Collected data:
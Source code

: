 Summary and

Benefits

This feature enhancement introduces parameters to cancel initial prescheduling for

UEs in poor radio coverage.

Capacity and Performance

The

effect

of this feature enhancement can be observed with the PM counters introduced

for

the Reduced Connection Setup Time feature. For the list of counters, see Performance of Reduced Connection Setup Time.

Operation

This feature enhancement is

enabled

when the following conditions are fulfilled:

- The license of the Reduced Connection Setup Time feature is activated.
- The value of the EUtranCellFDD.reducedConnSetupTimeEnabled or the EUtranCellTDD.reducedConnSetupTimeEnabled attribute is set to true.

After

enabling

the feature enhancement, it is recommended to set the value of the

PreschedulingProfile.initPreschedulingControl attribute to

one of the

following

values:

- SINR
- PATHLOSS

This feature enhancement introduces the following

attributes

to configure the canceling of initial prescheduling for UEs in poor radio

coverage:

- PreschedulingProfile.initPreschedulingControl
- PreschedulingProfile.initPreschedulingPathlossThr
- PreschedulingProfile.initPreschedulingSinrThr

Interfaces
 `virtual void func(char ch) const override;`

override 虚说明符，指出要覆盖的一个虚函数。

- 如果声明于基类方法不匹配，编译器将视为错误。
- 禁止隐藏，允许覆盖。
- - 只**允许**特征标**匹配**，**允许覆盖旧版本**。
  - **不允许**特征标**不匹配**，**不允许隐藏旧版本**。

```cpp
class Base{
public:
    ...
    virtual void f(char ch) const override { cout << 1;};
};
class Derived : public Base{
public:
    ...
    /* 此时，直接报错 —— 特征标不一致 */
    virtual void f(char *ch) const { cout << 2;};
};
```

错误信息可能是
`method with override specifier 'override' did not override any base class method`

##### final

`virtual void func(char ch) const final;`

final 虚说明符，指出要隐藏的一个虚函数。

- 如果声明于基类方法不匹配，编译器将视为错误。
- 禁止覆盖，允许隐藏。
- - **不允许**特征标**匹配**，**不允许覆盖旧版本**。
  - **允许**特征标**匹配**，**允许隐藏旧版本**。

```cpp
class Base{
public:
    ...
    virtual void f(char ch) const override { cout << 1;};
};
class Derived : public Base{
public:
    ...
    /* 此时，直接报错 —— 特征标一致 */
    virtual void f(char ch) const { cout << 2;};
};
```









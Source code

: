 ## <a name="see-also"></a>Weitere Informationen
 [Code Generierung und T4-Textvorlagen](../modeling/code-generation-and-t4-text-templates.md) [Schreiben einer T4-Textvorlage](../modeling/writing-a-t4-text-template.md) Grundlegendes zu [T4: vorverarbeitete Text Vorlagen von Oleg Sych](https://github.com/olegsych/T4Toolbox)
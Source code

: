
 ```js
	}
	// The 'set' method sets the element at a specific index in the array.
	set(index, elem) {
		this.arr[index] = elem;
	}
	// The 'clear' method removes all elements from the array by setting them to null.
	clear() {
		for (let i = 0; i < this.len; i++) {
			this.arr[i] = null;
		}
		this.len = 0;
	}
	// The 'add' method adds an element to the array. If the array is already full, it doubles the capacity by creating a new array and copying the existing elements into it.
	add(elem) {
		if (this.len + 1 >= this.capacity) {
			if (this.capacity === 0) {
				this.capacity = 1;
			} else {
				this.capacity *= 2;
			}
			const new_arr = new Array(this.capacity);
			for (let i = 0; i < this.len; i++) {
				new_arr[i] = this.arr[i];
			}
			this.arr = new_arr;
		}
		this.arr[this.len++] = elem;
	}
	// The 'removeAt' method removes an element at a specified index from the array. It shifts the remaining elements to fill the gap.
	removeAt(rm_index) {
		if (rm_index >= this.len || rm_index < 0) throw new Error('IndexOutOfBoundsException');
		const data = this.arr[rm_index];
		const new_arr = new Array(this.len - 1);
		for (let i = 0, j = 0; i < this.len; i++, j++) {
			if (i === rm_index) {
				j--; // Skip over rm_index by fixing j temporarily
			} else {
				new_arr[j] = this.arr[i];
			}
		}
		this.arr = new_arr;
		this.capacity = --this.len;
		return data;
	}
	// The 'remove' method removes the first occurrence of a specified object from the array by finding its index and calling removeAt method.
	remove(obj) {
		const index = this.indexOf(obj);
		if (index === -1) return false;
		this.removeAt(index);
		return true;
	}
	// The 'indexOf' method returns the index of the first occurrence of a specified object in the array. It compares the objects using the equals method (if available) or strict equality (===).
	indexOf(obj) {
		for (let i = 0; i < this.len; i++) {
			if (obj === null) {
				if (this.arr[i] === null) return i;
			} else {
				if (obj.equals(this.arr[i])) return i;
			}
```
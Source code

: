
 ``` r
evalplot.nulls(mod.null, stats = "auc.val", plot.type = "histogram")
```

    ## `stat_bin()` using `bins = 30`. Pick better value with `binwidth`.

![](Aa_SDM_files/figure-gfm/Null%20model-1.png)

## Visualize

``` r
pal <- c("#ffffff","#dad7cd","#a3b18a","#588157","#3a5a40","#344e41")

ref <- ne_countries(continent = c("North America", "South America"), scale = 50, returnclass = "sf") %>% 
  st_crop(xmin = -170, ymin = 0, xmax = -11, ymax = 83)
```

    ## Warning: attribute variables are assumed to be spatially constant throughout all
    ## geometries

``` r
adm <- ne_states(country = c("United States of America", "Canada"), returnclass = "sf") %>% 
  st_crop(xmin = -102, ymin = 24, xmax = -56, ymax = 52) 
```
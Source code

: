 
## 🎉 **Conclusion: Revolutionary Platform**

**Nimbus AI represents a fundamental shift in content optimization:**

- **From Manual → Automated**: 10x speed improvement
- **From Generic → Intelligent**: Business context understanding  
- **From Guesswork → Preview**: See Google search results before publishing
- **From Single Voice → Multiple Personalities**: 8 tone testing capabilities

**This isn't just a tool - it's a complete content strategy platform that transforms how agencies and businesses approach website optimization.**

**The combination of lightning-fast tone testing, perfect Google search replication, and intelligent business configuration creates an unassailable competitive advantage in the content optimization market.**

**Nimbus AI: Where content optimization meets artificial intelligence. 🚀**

**WHAT IS NEEDED**
Copy out each line of the entries that holds "Performance".

**TASK OUTPUT**
Capacity and Performance
the Reduced Connection Setup Time feature. For the list of counters, see Performance of Reduced Connection Setup Time.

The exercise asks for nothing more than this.